While the premise is beautiful and the style and idea nearly carry everything the whole way through, the play doesn’t have any plot. It’s just the life of a woman trying to do her job in a sexist environment, with some strange subplot about trying to connect with her mother on the side and yet losing her. So, without a plot it felt like a comedy skit that dragged on for too long. At one point I actually checked my watch for the time because I needed to know if it was close to the end.
The lighting is interesting. There are very abrupt lighting shifts between scenes, turning on all the white lights and then turning them off - nearly no fade, which, first time it happened, burned my eyes a bit. It worked for the vibe of the play, but it still happened, especially helping make the last part of the play, when there is a lot of play with the lighting, feel much more jarring. It’s very crisp, minimal lighting, perfectly suited for what is meant to be a work environment.
Sound is used pretty minimally as well, but when it’s there, it’s gorgeous. My favorite part of the sound design was when a bird was supposed to fly from house right to house left, and while there was no physical bird, you could hear the wings flapping from one side of speakers to the other, which I found gorgeous.

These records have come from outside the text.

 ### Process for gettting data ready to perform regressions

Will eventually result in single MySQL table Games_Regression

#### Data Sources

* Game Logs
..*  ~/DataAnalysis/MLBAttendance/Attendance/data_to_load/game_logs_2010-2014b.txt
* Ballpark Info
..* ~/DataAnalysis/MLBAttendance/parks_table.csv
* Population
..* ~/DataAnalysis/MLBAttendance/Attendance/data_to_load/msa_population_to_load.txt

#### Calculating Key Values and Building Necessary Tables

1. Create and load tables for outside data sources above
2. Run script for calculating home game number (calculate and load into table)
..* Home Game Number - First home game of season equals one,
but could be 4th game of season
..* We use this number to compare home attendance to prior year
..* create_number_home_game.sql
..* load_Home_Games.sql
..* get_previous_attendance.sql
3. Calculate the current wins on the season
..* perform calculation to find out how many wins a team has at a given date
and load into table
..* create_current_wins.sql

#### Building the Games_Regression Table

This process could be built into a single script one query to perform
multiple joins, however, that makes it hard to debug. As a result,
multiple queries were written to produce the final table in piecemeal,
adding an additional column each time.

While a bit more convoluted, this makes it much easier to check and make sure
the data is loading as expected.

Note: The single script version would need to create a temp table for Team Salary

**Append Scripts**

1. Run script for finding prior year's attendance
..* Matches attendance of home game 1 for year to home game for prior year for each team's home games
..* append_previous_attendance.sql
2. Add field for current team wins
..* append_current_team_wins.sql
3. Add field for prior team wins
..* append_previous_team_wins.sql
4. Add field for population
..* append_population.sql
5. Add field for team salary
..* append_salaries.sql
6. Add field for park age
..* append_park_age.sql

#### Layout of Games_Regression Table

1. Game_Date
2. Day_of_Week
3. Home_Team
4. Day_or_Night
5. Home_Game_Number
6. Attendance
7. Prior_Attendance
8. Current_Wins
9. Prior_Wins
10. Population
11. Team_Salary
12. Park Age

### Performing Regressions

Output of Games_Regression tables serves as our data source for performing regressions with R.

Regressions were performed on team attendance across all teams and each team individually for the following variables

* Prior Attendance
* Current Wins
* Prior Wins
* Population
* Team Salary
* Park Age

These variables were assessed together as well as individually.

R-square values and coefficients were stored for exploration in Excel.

The acting is amazing. Playing Eva is Megan Hill from Eddie and Dave, and she is wonderful. All the other actors, as well, play their role fantastically and are used to their full potential by the director, Margot Bordelon. In the end, I feel like they were limited by the original play script more than anything. If there were a more overarching plot - more than the hints we get from the mother’s phone calls and slips in the character lines, it would be a much stronger production.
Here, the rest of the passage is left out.